# Binomial Series

Real numbers: $$x$$, $$n$$
Whole numbers: $$m$$, $$n$$
Number of $$m$$-combinations of $$n$$ elements: $$\left( {\begin{array}{*{20}{c}} n\\ m \end{array}} \right)$$
1. The binomial series is the Maclaurin series expansion of the function $${\left( {1 + x} \right)^n}$$ and, in general, is written as
$${\left( {1 + x} \right)^n} =$$ $$\sum\limits_{m = 0}^n {\left( {\begin{array}{*{20}{c}} n\\ m \end{array}} \right){x^m}} =$$ $$1 + \left( {\begin{array}{*{20}{c}} n\\ 1 \end{array}} \right)x$$ $$+\; \left( {\begin{array}{*{20}{c}} n\\ 2 \end{array}} \right){x^2} + \left( {\begin{array}{*{20}{c}} n\\ 3 \end{array}} \right){x^3} + \ldots$$ $$+\;\left( {\begin{array}{*{20}{c}} n\\ m \end{array}} \right){x^m} + \ldots ,$$
where $$\left( {\begin{array}{*{20}{c}} n\\ m \end{array}} \right)$$ are the binomial coefficients, $$m$$ is a whole number, $$x$$ is a real (or complex) variable, $$n$$ is a real (or complex) power.
2. The binomial coefficients are expressed by the formula
$$\left( {\begin{array}{*{20}{c}} n\\ m \end{array}} \right) =$$ $${\large\frac{{n\left( {n – 1} \right) \ldots \left( {n – m + 1} \right)}}{{m!}}\normalsize}$$, where $$0 \le m \le n$$.

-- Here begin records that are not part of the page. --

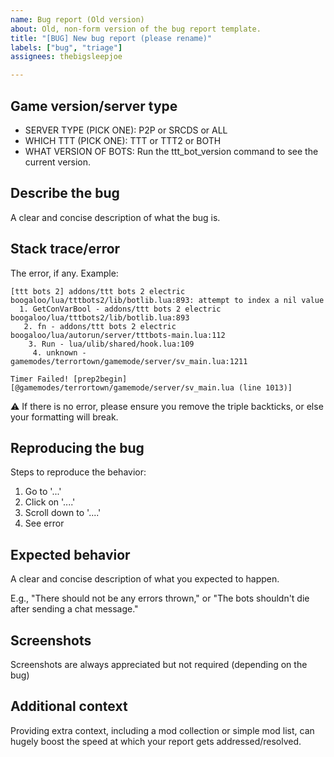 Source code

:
 ```yaml
---
name: Bug report (Old version)
about: Old, non-form version of the bug report template.
title: "[BUG] New bug report (please rename)"
labels: ["bug", "triage"]
assignees: thebigsleepjoe

---
```


## Game version/server type
* SERVER TYPE (PICK ONE): P2P or SRCDS or ALL
* WHICH TTT (PICK ONE): TTT or TTT2 or BOTH
* WHAT VERSION OF BOTS: Run the ttt_bot_version command to see the current version.

## Describe the bug
A clear and concise description of what the bug is.

## Stack trace/error
The error, if any. Example:

```
[ttt bots 2] addons/ttt bots 2 electric boogaloo/lua/tttbots2/lib/botlib.lua:893: attempt to index a nil value
  1. GetConVarBool - addons/ttt bots 2 electric boogaloo/lua/tttbots2/lib/botlib.lua:893
   2. fn - addons/ttt bots 2 electric boogaloo/lua/autorun/server/tttbots-main.lua:112
    3. Run - lua/ulib/shared/hook.lua:109
     4. unknown - gamemodes/terrortown/gamemode/server/sv_main.lua:1211

Timer Failed! [prep2begin][@gamemodes/terrortown/gamemode/server/sv_main.lua (line 1013)]
```
⚠️ If there is no error, please ensure you remove the triple backticks, or else your formatting will break.

## Reproducing the bug
Steps to reproduce the behavior:
1. Go to '...'
2. Click on '....'
3. Scroll down to '....'
4. See error

## Expected behavior
A clear and concise description of what you expected to happen.

E.g., "There should not be any errors thrown," or "The bots shouldn't die after sending a chat message."

## Screenshots
Screenshots are always appreciated but not required (depending on the bug)

## Additional context
Providing extra context, including a mod collection or simple mod list, can hugely boost the speed at which your report gets addressed/resolved.
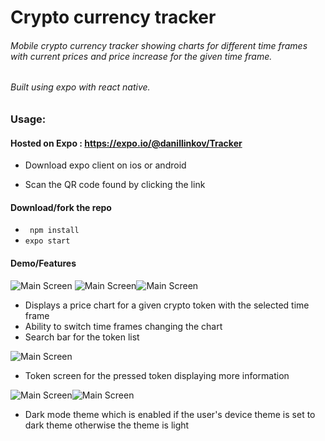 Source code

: # Crypto currency tracker

###### Mobile crypto currency tracker showing charts for different time frames with current prices and price increase for the given time frame.

###### Built using expo with react native.

### Usage:

#### Hosted on Expo : https://expo.io/@danillinkov/Tracker

- Download expo client on ios or android

- Scan the QR code found by clicking the link

  

#### Download/fork the repo

- ``` npm install```
- ```expo start```



#### Demo/Features

![Main Screen](/images/mainScreenLight.png) ![Main Screen](/images/mainScreenLightTimeFrame.png)![Main Screen](/images/searchBarLight.png)

- Displays a price chart for a given crypto token with the selected time frame
- Ability to switch time frames changing the chart
- Search bar for the token list

![Main Screen](/images/tokenScreenLight.png)

- Token screen for the pressed token displaying more information

![Main Screen](/images/mainScreenDark.png)![Main Screen](/images/tokenScreenDark.png)



- Dark mode theme which is enabled if the user's device theme is set to dark theme otherwise the theme is light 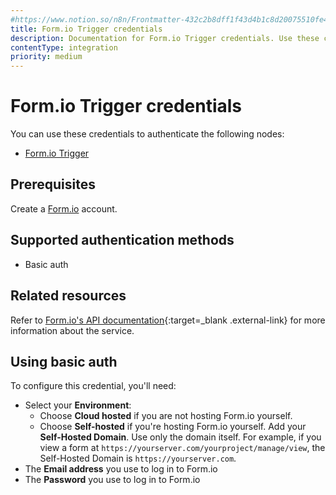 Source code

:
 ```yaml
---
#https://www.notion.so/n8n/Frontmatter-432c2b8dff1f43d4b1c8d20075510fe4
title: Form.io Trigger credentials
description: Documentation for Form.io Trigger credentials. Use these credentials to authenticate Form.io Trigger in n8n, a workflow automation platform.
contentType: integration
priority: medium
---
```


# Form.io Trigger credentials

You can use these credentials to authenticate the following nodes:

- [Form.io Trigger](/integrations/builtin/trigger-nodes/n8n-nodes-base.formiotrigger/)

## Prerequisites

Create a [Form.io](https://www.form.io/) account.

## Supported authentication methods

- Basic auth

## Related resources

Refer to [Form.io's API documentation](https://apidocs.form.io/){:target=_blank .external-link} for more information about the service.

## Using basic auth

To configure this credential, you'll need:

- Select your **Environment**: 
    - Choose **Cloud hosted** if you are not hosting Form.io yourself.
    - Choose **Self-hosted** if you're hosting Form.io yourself. Add your **Self-Hosted Domain**. Use only the domain itself. For example, if you view a form at `https://yourserver.com/yourproject/manage/view`, the Self-Hosted Domain is `https://yourserver.com`.
- The **Email address** you use to log in to Form.io
- The **Password** you use to log in to Form.io
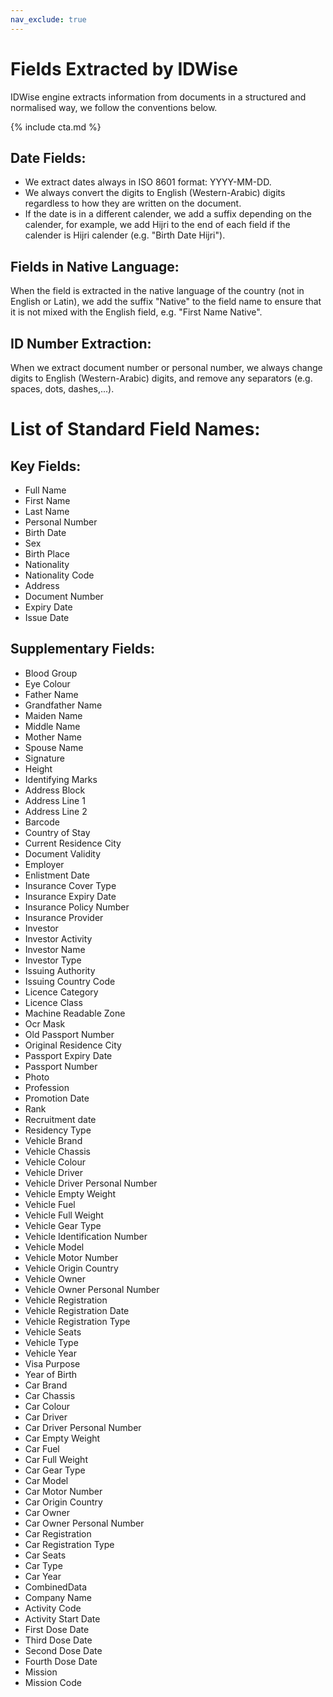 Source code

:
 ```yaml
---
nav_exclude: true
---
```


Fields Extracted by IDWise
==========================

IDWise engine extracts information from documents in a structured and normalised way, we follow the conventions below.

{% include cta.md %}

Date Fields:
-------------

-   We extract dates always in ISO 8601 format: YYYY-MM-DD.
-   We always convert the digits to English (Western-Arabic) digits regardless to how they are written on the document.
-   If the date is in a different calender, we add a suffix depending on the calender, for example, we add Hijri to the end of each field if the calender is Hijri calender (e.g. "Birth Date Hijri").

Fields in Native Language:
--------------------------

When the field is extracted in the native language of the country (not in English or Latin), we add the suffix "Native" to the field name to ensure that it is not mixed with the English field, e.g. "First Name Native".

ID Number Extraction:
---------------------

When we extract document number or personal number, we always change digits to English (Western-Arabic) digits, and remove any separators (e.g. spaces, dots, dashes,...).

# List of Standard Field Names:


## Key Fields:
- Full Name
- First Name
- Last Name
- Personal Number
- Birth Date
- Sex
- Birth Place
- Nationality
- Nationality Code
- Address
- Document Number
- Expiry Date
- Issue Date


## Supplementary Fields:
- Blood Group
- Eye Colour
- Father Name
- Grandfather Name
- Maiden Name
- Middle Name
- Mother Name
- Spouse Name
- Signature
- Height
- Identifying Marks
- Address Block
- Address Line 1
- Address Line 2
- Barcode
- Country of Stay
- Current Residence City
- Document Validity
- Employer
- Enlistment Date
- Insurance Cover Type
- Insurance Expiry Date
- Insurance Policy Number
- Insurance Provider
- Investor
- Investor Activity
- Investor Name
- Investor Type
- Issuing Authority
- Issuing Country Code
- Licence Category
- Licence Class
- Machine Readable Zone
- Ocr Mask
- Old Passport Number
- Original Residence City
- Passport Expiry Date
- Passport Number
- Photo
- Profession
- Promotion Date
- Rank
- Recruitment date
- Residency Type
- Vehicle Brand
- Vehicle Chassis
- Vehicle Colour
- Vehicle Driver
- Vehicle Driver Personal Number
- Vehicle Empty Weight
- Vehicle Fuel
- Vehicle Full Weight
- Vehicle Gear Type
- Vehicle Identification Number
- Vehicle Model
- Vehicle Motor Number
- Vehicle Origin Country
- Vehicle Owner
- Vehicle Owner Personal Number
- Vehicle Registration
- Vehicle Registration Date
- Vehicle Registration Type
- Vehicle Seats
- Vehicle Type
- Vehicle Year
- Visa Purpose
- Year of Birth
- Car Brand
- Car Chassis
- Car Colour
- Car Driver
- Car Driver Personal Number
- Car Empty Weight
- Car Fuel
- Car Full Weight
- Car Gear Type
- Car Model
- Car Motor Number
- Car Origin Country
- Car Owner
- Car Owner Personal Number
- Car Registration
- Car Registration Type
- Car Seats
- Car Type
- Car Year
- CombinedData
- Company Name
- Activity Code
- Activity Start Date
- First Dose Date
- Third Dose Date
- Second Dose Date
- Fourth Dose Date
- Mission
- Mission Code
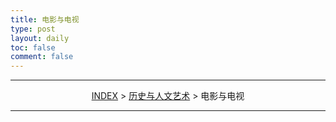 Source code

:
 ```yaml
---
title: 电影与电视
type: post
layout: daily
toc: false
comment: false
---
```

---
<span><center>[INDEX](/gknows/wikimap) > [历史与人文艺术](/gknows/历史与人文艺术) > 电影与电视</center></span>

---
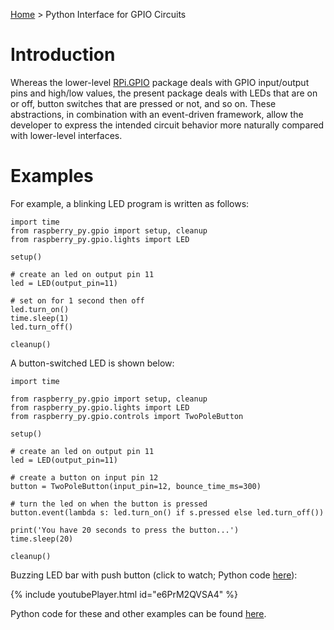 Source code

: [Home](../index.md) > Python Interface for GPIO Circuits

# Introduction
Whereas the lower-level [RPi.GPIO](https://pypi.org/project/RPi.GPIO/) package deals with GPIO input/output pins and 
high/low values, the present package deals with LEDs that are on or off, button switches that are pressed or not, and so 
on. These abstractions, in combination with an event-driven framework, allow the developer to express the intended 
circuit behavior more naturally compared with lower-level interfaces. 

# Examples
For example, a blinking LED program is written as follows:
```
import time
from raspberry_py.gpio import setup, cleanup
from raspberry_py.gpio.lights import LED

setup()

# create an led on output pin 11
led = LED(output_pin=11)

# set on for 1 second then off
led.turn_on()
time.sleep(1)
led.turn_off()

cleanup()
```
A button-switched LED is shown below:

```
import time

from raspberry_py.gpio import setup, cleanup
from raspberry_py.gpio.lights import LED
from raspberry_py.gpio.controls import TwoPoleButton

setup()

# create an led on output pin 11
led = LED(output_pin=11)

# create a button on input pin 12
button = TwoPoleButton(input_pin=12, bounce_time_ms=300)

# turn the led on when the button is pressed
button.event(lambda s: led.turn_on() if s.pressed else led.turn_off())

print('You have 20 seconds to press the button...')
time.sleep(20)

cleanup()
```

Buzzing LED bar with push button (click to watch; Python code [here](https://github.com/MatthewGerber/raspberry-py/blob/main/src/raspberry_py/gpio/examples/buzzing_led_bar_with_button.py)):

{% include youtubePlayer.html id="e6PrM2QVSA4" %}

Python code for these and other examples can be found [here](https://github.com/MatthewGerber/raspberry-py/tree/main/src/raspberry_py/gpio/examples).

3. The binomial series converges under the following conditions (assuming that $$x$$ and $$n$$ are real numbers):
$$-1 \lt x \lt 1$$, if $$n \lt -1$$;
$$-1 \lt x \le 1$$, if $$-1 \lt n \lt 0$$;
$$-1 \le x \le 1$$, if $$n \gt 0$$.
4. Binomial theorem
In the case of nonnegative integer powers $$n$$, the binomial series is a finite sum of $${n + 1}$$ terms and is referred to as binomial theorem:
$${\left( {1 + x} \right)^n} =$$ $$\sum\limits_{m = 0}^n {\left( {\begin{array}{*{20}{c}} n\\ m \end{array}} \right){x^m}} =$$ $$1 + \left( {\begin{array}{*{20}{c}} n\\ 1 \end{array}} \right)x + \left( {\begin{array}{*{20}{c}} n\\ 2 \end{array}} \right){x^2}$$ $$+\;\left( {\begin{array}{*{20}{c}} n\\ 3 \end{array}} \right){x^3} + \ldots$$ $$+\; \left( {\begin{array}{*{20}{c}} n\\ m \end{array}} \right){x^m} + \ldots$$ $$= {1 + nx + {\large\frac{{n\left( {n – 1} \right)}}{{2!}}\normalsize} {x^2} + \ldots }$$ $$+\;{ {x^n}}$$
5. Binomial coefficients as the number of combinations The coefficients in the binomial theorem are equal to the number of $$m$$-combinations of $$n$$ elements:
$$\left( {\begin{array}{*{20}{c}} n\\ m \end{array}} \right) =$$ $${\large\frac{{n!}}{{m!\left( {n – m} \right)!}}\normalsize} =$$ $${\large\frac{{n\left( {n – 1} \right)\left( {n – 1} \right) \ldots \left( {n – m + 1} \right)}}{{m!}}\normalsize}.$$
6. Some common binomial expansions:
7. $${\large\frac{1}{{1 + x}}\normalsize} =$$ $$1 – x + {x^2}$$ $$-\; {x^3} + \ldots,$$ $$\left| x \right| \lt 1$$
8. $${\large\frac{1}{{1 – x}}\normalsize} =$$ $$1 + x + {x^2}$$ $$+\; {x^3} + \ldots,$$ $$\left| x \right| \lt 1$$
9. $$\sqrt {1 + x} =$$ $$1 + {\large\frac{x}{2}\normalsize} – {\large\frac{{{x^2}}}{{2 \cdot 4}}\normalsize}$$ $$+\;{\large\frac{{1 \cdot 3{x^3}}}{{2 \cdot 4 \cdot 6}}\normalsize}$$ $$-\;{\large\frac{{1 \cdot 3 \cdot 5{x^4}}}{{2 \cdot 4 \cdot 6 \cdot 8}}\normalsize} + \ldots,$$ $$\left| x \right| \le 1$$
10. $$\sqrt[\large 3\normalsize]{{1 + x}} =$$ $$1 + {\large\frac{x}{3}\normalsize} – {\large\frac{{1 \cdot 2{x^2}}}{{3 \cdot 6}}\normalsize}$$ $$+\;{\large\frac{{1 \cdot 2 \cdot 5{x^3}}}{{3 \cdot 6 \cdot 9}}\normalsize}$$ $$-\;{\large\frac{{1 \cdot 2 \cdot 5 \cdot 8{x^4}}}{{3 \cdot 6 \cdot 9 \cdot 12}}\normalsize} + \ldots,$$ $$\left| x \right| \le 1$$